Kini, pandangannya kembali terarah pada gedung-gedung tinggi yang mereka lewati. Hal itu mengingatkannya pada ucapan ucapan Rose beberapa hari yang lalu, saat ia memintanya mencari tahu tentang Jacob.
"Pria itu tidak mempunyai organisasi seperti Jack, tidak juga bergabung dengan organisasi mana pun. Dia hanya seorang pengusaha yang sukses. Perusahaannya bernama JC group."
"Hanya pengusaha?" batin Evelyn, seolah tidak percaya informasi itu.
"Sosok seperti Jacob, dengan pengaruh sebesar itu, mustahil hanya sekadar pebisnis biasa. Apa mungkin, identitas aslinya di sembunyikan?" gumamnya pelan. "Aku harus mencari tahu sendiri siapa dia sebenarnya."
Tidak berapa lama, mobil tersebut berhenti di depan gedung yang menjulang tinggi. Namun, Evelyn merasa heran karena sopir tidak membawa mobilnya masuk ke area perusahaan.
Sampai, saat ia turun dan hendak berjalan masuk, Sopir tiba-tiba menghentikan langkahnya.
"Tunggu, nona! Anda mau kemana?"
"Kemana? Tentu saja masuk ke perusahaan suamiku," jawab Evelyn kesel.

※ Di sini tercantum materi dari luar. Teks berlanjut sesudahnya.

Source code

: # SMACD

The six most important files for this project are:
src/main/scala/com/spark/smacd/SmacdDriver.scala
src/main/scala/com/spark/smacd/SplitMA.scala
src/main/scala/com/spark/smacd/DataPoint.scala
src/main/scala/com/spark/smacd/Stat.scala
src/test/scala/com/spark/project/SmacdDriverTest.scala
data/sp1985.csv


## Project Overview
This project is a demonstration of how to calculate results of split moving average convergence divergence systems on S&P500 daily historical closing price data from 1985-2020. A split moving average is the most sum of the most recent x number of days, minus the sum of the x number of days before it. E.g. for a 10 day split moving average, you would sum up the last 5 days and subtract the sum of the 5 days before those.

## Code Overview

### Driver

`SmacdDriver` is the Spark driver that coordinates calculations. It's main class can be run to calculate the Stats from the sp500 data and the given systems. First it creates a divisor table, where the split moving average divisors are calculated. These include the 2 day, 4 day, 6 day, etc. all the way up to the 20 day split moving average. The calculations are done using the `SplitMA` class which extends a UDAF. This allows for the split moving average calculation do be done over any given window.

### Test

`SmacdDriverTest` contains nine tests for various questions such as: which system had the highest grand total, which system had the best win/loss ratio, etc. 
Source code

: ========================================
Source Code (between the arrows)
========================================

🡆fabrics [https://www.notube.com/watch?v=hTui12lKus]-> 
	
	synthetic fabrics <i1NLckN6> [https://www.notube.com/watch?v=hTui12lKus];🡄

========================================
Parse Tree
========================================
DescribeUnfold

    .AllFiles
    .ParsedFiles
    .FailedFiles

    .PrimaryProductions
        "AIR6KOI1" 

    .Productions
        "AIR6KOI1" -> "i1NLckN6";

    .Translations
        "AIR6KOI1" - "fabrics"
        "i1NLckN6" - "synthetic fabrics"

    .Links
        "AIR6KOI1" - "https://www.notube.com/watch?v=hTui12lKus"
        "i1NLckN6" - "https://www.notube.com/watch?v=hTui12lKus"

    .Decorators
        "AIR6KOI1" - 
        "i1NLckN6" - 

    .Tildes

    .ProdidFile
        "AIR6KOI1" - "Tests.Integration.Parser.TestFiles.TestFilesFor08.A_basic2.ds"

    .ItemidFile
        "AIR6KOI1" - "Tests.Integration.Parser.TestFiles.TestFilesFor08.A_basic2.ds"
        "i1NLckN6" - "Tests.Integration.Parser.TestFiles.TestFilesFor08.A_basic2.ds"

"Ma-maksud saya bukan begitu, nona. Ta-tapi, perusahaan tuan ada di sana," seru sang supir sambil menunjuk gedung kecil di seberang jalan.
Evelyn mengkerutkan keningnya, menatap gedung tersebut. Lalu, beralih pada gedung tinggi di belakangnya.
"Kalau perusahaan suamiku di sana, kenapa kau berhenti di sini?" sentak Evelyn.
Sopir itu tidak berani menjawab, dan hanya mengusap keringat di pelipisnya. Dia baru saja mendapat pesan, tepat saat menepikan mobilnya, agar mengantar Evelyn ke gedung depan perusahaan tuannya.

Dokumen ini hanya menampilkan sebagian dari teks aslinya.